YOUR TASK
If a line in the entries contains the string "Video", include that line in your answer.

DATA SHOWN
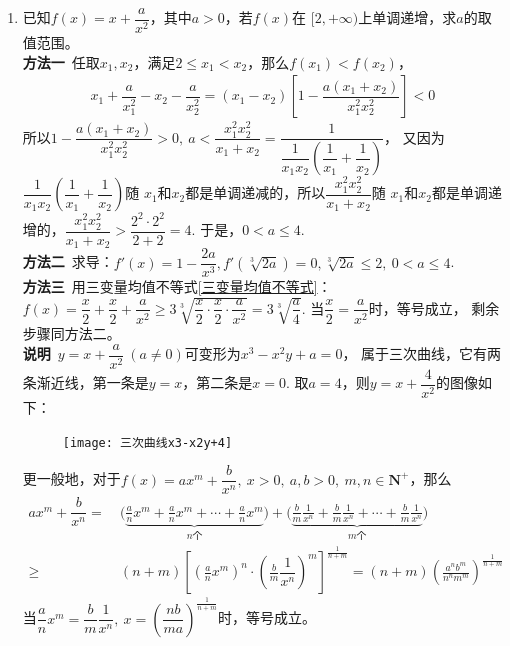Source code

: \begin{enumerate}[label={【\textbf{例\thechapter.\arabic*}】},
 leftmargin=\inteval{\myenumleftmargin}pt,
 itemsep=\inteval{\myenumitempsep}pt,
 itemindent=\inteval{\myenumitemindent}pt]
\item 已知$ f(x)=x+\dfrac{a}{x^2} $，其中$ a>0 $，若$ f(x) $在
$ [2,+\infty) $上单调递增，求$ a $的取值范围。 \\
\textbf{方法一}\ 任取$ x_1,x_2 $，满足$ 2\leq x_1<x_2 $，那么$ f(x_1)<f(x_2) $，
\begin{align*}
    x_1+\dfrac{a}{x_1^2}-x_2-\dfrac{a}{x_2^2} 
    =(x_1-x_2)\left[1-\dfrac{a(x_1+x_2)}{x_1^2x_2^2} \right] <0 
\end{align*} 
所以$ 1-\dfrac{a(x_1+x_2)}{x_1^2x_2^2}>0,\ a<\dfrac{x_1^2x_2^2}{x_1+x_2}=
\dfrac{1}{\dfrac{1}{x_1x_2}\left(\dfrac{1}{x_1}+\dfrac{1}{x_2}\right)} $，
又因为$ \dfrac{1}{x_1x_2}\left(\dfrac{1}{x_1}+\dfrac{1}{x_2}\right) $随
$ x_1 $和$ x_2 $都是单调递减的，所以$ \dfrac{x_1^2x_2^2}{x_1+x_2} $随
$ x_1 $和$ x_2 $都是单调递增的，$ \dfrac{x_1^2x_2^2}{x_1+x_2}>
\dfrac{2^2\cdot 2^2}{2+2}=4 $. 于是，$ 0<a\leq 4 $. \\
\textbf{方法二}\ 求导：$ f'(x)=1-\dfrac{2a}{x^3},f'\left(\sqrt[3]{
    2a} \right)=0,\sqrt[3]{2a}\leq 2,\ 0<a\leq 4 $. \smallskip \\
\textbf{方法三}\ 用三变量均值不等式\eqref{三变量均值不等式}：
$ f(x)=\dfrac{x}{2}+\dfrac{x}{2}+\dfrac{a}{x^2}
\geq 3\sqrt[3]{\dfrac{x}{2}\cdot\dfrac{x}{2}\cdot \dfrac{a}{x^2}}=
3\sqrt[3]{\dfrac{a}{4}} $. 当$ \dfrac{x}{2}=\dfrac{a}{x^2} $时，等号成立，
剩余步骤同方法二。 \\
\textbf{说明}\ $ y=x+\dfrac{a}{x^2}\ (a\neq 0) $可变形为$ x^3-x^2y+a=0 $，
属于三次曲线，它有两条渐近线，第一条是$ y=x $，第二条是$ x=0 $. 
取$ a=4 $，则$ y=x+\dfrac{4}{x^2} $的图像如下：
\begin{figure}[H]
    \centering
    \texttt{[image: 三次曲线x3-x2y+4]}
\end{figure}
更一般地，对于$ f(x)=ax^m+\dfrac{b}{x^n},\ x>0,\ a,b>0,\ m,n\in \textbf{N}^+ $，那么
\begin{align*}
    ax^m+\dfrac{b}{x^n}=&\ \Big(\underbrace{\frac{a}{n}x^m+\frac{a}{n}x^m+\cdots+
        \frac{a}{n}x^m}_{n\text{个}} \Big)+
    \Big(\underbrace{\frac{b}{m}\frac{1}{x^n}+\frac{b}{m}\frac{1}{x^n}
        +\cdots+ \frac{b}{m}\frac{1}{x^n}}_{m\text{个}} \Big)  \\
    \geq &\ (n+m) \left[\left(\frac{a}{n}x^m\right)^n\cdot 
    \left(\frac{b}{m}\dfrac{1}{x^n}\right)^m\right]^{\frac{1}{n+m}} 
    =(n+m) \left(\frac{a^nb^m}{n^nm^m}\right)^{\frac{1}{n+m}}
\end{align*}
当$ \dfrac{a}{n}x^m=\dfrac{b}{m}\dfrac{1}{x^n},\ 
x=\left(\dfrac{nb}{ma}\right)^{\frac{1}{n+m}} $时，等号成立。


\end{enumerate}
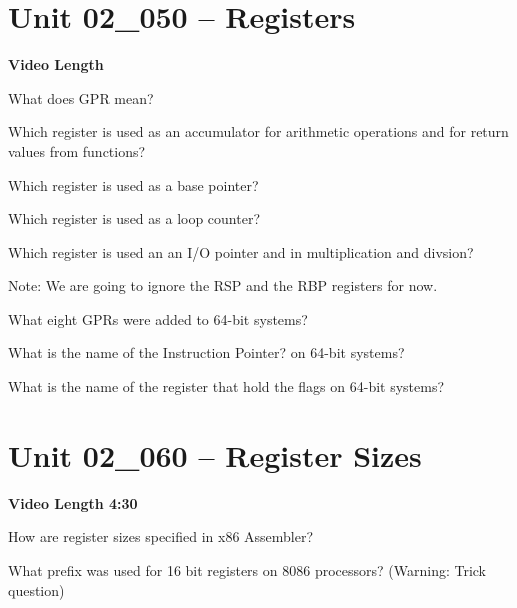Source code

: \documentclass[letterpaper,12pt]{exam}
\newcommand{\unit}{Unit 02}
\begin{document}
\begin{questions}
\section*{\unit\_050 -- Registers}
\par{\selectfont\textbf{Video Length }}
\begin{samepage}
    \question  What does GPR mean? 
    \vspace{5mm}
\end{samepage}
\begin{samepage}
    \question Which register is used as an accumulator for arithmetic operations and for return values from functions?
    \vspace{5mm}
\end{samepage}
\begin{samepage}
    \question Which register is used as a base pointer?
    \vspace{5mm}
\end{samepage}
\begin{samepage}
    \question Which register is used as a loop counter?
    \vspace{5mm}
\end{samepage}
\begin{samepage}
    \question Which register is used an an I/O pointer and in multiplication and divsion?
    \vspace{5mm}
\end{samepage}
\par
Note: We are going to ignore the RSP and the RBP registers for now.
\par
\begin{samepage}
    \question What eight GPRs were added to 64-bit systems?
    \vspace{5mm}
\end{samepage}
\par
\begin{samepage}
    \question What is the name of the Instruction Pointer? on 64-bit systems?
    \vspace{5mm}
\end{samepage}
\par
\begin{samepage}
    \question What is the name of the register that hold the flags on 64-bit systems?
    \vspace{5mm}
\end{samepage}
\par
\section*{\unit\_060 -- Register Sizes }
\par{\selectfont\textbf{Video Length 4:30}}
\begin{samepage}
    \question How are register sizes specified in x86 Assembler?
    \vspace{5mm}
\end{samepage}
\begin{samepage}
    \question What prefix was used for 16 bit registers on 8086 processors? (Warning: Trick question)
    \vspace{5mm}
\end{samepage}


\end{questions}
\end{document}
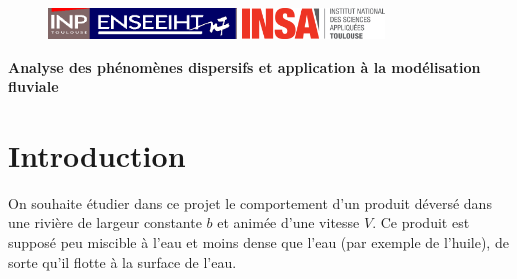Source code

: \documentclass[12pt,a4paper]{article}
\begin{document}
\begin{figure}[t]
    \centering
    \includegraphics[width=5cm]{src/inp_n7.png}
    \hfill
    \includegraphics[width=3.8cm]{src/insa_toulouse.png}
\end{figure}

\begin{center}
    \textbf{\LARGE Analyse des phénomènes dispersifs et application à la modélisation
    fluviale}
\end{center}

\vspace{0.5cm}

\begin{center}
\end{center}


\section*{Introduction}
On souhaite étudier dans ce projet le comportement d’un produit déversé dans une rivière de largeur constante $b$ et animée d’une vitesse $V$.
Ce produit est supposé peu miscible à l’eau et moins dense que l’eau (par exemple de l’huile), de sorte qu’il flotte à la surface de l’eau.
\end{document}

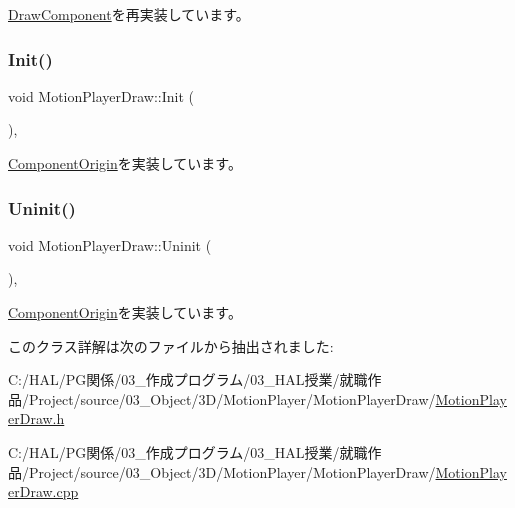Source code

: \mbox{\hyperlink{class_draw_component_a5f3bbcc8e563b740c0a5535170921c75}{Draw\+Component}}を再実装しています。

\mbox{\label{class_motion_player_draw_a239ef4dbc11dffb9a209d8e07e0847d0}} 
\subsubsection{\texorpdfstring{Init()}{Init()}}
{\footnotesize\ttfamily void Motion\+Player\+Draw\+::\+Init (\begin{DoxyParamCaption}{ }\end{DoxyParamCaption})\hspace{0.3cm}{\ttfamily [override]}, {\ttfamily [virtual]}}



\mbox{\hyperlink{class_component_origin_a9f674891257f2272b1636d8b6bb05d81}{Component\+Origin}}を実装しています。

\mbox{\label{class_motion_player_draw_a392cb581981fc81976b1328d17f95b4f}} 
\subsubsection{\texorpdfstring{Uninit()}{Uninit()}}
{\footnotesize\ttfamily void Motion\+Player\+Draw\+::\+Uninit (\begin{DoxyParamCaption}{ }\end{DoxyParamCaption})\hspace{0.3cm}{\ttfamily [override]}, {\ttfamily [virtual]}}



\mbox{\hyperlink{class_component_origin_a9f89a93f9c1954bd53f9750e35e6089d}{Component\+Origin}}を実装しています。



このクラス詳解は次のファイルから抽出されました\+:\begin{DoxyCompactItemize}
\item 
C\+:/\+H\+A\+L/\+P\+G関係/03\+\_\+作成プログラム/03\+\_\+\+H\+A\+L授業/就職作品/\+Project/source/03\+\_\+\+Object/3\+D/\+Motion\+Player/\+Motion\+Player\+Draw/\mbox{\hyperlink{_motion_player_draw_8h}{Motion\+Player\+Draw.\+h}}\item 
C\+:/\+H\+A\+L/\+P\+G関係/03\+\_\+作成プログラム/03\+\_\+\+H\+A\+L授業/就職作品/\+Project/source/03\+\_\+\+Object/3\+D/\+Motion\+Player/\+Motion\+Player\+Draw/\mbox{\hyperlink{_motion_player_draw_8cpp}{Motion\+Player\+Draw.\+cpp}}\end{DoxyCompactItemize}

COMPLETED TASK
\par{\selectfont\textbf{Video Length }}
\par{\selectfont\textbf{Video Length 4:30}}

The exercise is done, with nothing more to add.